The new Generation III Extended Cold Weather Clothing System takes the latest insulating and wicking materials that have become hot tickets among skiers, snowmobile riders and other extreme-sports enthusiasts and adapting them for Soldiers operating in demanding arctic conditions, explained Maj. Joe Miley, operations officer for the Alaska Guard's 49th Missile Defense Battalion. "It's designed to work in extremely cold weather," he said.
Unit members got the new, layered system about two weeks ago, just in time for the coldest part of the season here, when the "Delta winds" bring in sustained 60-mph winds, with higher gusts, and temperatures can hit minus-60.
Those conditions make soldiering pretty demanding, explained Sgt. Seth Paul, a military policeman for the unit who patrols the Missile Defense Complex on some of those bone-chilling days. They gel up diesel fuel in vehicles and fray or split belts, freeze up weapons systems, and render radios unusable.
Such conditions can take an even bigger toll on troops, particularly those serving outside for extended periods.
The new ECWCS gear, with 12 components that can be mixed and matched depending on the conditions and how active a Soldier is, offers the critical protection Soldiers here need to do their jobs, Miley said.
The system begins with silky long underwear that's made of lightweight, moisture-wicking polyester designed to keep the wearer dry. The mid-weight shirt and pants provide light insulation during warmer days or an extra layer in colder conditions.
The hands-down favorite piece of gear among the Guardsmen here, the green fleece jacket, offers a snuggly replacement for the Army's heavy black fleece jacket. "It's lighter and warmer, and it's modeled after animal fur," Paul said.
On colder days, Soldiers can top the fleece with a lightweight, waterproof windbreaker or a breathable, soft shell set designed for cold, rainy ways.

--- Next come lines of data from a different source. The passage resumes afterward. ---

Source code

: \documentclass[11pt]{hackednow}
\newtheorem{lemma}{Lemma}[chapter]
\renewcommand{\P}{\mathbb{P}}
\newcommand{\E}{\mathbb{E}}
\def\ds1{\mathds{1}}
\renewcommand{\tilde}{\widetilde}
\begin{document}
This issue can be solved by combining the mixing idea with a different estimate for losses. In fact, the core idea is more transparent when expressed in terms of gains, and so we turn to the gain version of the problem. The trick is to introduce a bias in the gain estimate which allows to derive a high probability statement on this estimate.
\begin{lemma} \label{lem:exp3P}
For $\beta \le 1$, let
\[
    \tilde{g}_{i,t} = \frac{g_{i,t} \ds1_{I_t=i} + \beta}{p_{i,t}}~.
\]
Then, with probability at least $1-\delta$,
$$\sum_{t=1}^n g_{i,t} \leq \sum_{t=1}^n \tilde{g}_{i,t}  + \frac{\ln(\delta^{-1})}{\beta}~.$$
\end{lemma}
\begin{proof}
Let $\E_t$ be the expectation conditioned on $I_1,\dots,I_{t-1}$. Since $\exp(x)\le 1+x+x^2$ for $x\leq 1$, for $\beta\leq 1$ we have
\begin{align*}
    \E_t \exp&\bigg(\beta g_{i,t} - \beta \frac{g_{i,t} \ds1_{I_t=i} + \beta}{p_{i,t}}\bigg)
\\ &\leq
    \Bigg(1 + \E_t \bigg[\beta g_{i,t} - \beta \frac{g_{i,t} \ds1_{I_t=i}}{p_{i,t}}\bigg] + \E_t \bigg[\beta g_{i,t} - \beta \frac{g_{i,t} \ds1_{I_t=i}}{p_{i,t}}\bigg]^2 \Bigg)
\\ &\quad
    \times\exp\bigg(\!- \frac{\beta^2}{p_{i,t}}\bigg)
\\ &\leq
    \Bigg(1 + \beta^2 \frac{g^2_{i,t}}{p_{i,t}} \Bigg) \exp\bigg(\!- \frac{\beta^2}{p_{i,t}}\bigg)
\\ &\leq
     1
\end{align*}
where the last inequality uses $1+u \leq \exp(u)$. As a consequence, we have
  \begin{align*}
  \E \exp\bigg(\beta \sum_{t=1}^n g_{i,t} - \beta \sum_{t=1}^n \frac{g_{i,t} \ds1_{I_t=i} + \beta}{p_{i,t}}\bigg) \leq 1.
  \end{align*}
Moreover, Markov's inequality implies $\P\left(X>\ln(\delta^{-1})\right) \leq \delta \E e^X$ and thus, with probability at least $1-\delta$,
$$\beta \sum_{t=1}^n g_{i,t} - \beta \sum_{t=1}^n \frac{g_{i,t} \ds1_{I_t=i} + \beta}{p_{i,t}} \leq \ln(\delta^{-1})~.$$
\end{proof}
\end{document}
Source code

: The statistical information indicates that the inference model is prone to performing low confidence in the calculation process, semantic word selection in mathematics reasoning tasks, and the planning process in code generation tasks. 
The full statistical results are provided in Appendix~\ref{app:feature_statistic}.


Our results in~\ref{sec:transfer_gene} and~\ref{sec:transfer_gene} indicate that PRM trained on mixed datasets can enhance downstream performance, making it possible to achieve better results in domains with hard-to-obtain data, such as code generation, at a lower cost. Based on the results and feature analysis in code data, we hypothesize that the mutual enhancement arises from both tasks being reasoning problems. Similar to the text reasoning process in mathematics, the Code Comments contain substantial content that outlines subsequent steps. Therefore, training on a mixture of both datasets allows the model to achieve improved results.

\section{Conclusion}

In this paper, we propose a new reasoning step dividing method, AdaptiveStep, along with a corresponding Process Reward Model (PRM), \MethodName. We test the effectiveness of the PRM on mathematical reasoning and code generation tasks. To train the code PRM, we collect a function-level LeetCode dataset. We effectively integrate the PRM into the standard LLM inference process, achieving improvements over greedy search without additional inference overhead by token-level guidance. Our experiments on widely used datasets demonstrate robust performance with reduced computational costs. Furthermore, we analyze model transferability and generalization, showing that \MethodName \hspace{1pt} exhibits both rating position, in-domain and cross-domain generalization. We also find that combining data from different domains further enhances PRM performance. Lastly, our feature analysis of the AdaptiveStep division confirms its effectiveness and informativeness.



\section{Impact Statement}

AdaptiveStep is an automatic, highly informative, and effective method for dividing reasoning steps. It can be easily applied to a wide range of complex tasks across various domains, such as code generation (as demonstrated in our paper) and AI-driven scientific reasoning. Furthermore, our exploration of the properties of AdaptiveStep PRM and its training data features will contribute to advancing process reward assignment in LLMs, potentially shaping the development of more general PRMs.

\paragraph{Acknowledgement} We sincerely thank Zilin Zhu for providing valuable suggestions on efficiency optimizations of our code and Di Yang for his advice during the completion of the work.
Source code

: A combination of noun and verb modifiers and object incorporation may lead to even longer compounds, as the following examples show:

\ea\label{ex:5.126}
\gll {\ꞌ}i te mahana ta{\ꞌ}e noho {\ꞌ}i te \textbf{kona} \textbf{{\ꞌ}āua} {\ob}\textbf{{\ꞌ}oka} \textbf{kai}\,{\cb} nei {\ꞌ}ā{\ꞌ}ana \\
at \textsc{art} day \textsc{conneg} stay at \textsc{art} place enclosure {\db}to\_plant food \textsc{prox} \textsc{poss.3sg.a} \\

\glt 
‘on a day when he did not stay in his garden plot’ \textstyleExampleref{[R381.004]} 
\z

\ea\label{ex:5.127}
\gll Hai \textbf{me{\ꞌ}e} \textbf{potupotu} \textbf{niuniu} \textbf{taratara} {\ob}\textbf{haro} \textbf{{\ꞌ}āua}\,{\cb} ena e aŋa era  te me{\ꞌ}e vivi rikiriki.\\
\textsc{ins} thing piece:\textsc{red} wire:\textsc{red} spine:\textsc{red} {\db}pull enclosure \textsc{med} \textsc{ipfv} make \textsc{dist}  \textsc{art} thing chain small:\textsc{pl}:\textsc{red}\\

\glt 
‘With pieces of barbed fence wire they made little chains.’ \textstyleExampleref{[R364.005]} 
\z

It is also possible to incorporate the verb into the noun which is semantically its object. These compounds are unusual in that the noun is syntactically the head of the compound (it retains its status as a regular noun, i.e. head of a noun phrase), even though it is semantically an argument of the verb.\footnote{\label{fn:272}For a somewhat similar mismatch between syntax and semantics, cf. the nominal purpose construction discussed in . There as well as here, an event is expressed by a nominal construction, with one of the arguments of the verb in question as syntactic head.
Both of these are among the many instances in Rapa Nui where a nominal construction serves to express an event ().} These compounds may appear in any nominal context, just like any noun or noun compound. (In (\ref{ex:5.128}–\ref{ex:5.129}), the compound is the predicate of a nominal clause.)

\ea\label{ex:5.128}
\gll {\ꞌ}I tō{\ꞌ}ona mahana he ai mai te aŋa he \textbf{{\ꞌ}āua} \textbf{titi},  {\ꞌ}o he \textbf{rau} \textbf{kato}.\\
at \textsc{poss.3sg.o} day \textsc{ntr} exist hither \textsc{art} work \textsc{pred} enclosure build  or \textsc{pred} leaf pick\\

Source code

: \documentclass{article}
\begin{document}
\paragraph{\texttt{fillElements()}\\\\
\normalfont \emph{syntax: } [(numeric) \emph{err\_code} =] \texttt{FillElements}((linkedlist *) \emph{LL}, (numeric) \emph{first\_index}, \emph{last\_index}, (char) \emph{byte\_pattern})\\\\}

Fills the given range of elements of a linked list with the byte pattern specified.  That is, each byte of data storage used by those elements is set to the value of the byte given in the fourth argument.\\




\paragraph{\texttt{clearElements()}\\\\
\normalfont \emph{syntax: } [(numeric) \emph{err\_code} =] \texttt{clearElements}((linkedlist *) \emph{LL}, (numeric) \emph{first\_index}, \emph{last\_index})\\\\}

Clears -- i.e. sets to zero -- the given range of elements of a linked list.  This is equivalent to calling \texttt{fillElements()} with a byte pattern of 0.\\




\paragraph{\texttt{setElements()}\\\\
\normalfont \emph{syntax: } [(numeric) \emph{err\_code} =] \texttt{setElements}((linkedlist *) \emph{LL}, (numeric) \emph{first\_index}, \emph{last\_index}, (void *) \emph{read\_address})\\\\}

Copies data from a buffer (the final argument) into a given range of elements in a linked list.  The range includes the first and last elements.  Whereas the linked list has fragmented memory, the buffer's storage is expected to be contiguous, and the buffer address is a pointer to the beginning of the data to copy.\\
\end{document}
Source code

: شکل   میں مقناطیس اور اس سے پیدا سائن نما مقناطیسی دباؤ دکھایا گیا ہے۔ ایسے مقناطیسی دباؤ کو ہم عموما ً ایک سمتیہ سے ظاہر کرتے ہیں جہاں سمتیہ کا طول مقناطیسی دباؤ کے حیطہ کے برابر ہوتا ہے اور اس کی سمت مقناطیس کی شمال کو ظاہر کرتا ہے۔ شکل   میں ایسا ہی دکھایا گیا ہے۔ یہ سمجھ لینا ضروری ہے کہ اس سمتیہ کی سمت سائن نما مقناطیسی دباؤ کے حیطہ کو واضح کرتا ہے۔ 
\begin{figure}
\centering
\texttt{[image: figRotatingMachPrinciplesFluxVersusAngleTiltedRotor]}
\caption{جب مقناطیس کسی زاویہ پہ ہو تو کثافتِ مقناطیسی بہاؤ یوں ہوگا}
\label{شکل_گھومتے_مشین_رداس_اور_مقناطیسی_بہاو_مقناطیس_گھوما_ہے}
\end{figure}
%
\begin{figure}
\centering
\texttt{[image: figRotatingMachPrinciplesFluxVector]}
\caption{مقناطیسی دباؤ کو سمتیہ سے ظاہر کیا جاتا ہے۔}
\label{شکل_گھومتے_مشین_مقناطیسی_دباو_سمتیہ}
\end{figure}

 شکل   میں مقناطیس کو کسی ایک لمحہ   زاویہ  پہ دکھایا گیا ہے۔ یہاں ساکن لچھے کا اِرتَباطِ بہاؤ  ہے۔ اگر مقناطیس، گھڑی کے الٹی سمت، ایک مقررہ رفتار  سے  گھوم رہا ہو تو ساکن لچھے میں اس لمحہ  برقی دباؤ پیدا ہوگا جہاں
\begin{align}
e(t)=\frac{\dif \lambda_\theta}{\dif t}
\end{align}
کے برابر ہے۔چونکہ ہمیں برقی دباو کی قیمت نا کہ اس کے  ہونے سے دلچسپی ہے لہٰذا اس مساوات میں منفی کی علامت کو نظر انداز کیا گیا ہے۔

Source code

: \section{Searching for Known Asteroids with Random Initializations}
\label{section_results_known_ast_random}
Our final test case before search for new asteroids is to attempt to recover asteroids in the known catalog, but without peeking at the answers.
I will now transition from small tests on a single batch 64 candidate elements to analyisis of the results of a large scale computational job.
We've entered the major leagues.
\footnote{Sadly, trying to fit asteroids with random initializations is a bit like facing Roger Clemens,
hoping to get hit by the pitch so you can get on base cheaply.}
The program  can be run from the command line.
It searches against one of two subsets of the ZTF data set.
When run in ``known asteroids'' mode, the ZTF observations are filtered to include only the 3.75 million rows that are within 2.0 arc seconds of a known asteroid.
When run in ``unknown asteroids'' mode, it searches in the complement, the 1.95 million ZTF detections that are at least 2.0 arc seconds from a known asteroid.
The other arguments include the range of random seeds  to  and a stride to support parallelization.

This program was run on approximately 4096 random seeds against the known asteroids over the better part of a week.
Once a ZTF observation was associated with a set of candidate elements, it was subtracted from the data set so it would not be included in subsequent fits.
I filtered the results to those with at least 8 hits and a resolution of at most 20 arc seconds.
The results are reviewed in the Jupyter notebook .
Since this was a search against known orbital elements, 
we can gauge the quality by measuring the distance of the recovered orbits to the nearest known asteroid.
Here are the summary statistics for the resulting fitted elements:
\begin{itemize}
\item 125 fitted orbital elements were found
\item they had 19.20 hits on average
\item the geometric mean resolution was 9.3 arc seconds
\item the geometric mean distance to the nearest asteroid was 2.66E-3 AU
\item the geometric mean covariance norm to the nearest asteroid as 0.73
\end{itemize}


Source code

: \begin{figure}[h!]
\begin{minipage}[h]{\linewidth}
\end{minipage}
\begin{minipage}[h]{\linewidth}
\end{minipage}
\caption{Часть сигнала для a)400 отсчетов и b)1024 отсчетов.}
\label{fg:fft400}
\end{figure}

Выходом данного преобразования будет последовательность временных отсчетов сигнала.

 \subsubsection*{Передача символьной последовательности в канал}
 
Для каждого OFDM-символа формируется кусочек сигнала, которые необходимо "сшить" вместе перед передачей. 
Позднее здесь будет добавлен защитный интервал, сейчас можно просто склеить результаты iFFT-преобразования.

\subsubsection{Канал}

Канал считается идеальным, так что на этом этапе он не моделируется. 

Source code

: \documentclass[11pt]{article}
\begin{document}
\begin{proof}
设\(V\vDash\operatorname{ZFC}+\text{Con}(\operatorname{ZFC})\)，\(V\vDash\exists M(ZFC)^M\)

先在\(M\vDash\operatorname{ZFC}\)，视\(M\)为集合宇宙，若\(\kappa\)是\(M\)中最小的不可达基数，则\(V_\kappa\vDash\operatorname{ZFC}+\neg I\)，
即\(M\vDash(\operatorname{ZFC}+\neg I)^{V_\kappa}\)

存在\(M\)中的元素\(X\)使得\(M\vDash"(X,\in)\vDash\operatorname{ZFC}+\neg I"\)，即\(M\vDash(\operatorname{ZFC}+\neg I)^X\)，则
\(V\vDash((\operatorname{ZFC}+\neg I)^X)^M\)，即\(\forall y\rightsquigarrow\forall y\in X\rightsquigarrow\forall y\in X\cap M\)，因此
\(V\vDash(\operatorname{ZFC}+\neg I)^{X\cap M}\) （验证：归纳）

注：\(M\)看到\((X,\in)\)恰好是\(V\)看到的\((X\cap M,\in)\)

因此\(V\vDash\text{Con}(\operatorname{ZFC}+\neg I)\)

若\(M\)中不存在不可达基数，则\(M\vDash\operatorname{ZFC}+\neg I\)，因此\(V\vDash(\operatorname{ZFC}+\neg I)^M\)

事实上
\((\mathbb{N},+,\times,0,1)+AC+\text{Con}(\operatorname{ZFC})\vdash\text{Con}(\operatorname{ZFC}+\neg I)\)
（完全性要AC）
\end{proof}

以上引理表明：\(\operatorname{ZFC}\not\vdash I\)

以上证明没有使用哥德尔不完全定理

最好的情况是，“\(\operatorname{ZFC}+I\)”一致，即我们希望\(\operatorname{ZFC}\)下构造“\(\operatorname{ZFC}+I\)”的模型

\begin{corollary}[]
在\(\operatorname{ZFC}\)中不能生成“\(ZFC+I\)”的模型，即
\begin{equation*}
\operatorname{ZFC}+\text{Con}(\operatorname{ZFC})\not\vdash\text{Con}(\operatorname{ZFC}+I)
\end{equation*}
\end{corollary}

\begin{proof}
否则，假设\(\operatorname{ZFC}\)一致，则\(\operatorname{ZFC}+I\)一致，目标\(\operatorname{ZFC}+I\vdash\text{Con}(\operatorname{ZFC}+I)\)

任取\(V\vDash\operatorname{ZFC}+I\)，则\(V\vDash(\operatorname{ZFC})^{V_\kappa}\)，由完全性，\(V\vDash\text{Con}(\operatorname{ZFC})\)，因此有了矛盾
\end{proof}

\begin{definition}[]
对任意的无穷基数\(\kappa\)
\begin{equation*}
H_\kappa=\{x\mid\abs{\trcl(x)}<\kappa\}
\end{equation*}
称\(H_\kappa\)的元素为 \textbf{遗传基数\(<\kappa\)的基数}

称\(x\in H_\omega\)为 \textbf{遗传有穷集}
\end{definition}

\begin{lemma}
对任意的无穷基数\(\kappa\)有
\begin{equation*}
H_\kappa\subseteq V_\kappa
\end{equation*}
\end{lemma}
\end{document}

A waterproof layer offers even more protection in prolonged, hard rain. During the coldest days, troops can add a puffy, extreme-cold-weather parka with high-tech insulation quilted into it and matching pants that zip over other layers in the system.
After two weeks wearing the new gear, the Alaska Guardsmen here give it a unanimous thumbs-up. "I love it. It's comfortable as pajamas, but still looks really professional," said Sgt. Katja Paul, an MP who makes up half of one of the husband-wife teams within the 49th Missile Defense Battalion here.
"It's easy to take care of. You wash it and dry it, and you're ready to go," she said. "And the real beauty of it is that the whole system can be easily folded up and put in your rucksack."
Spc. Anthony Montoya, a battalion communications operator, touted the new gear's breathability, even during heavy activity. "It works well on the range. It's comfortable and lets you move around, but it's still light and compressible," he said.
Seth Paul admitted to putting the new gear to the test "on Army time and off Army time," including snowboarding in his off-duty hours. "It's great stuff," he said. "You can get it soaking wet on the outside and it still keeps you warm and dry."
The new ECWCS gear is slated for initial fielding to the Army in about a year, but the 49th Missile Defense Battalion and a few other units received it ahead of schedule, based on their mission. The Fort Drum, N.Y.-based 10th Mountain Division received it in 2005, in time for its deployment to Afghanistan.
Lt. Col. Christopher Cavoli, commander of the division's 1st Battalion, 32nd Infantry Regiment, offered the new system his highest praises after seeing its effectiveness in Operation Mountain Lion in the spring.
"During Operation Mountain Lion, I found myself praying for bad weather -- the first time in my military career I was actually begging for a cold front to come through," he said. "I knew my Soldiers could handle it and the enemy couldn't.
"The ECWCS allowed my men to outlast the enemy on their own terrain," Cavoli said. "When the enemy was forced out of the mountains due to the bitter cold to take shelter, that's when we got them."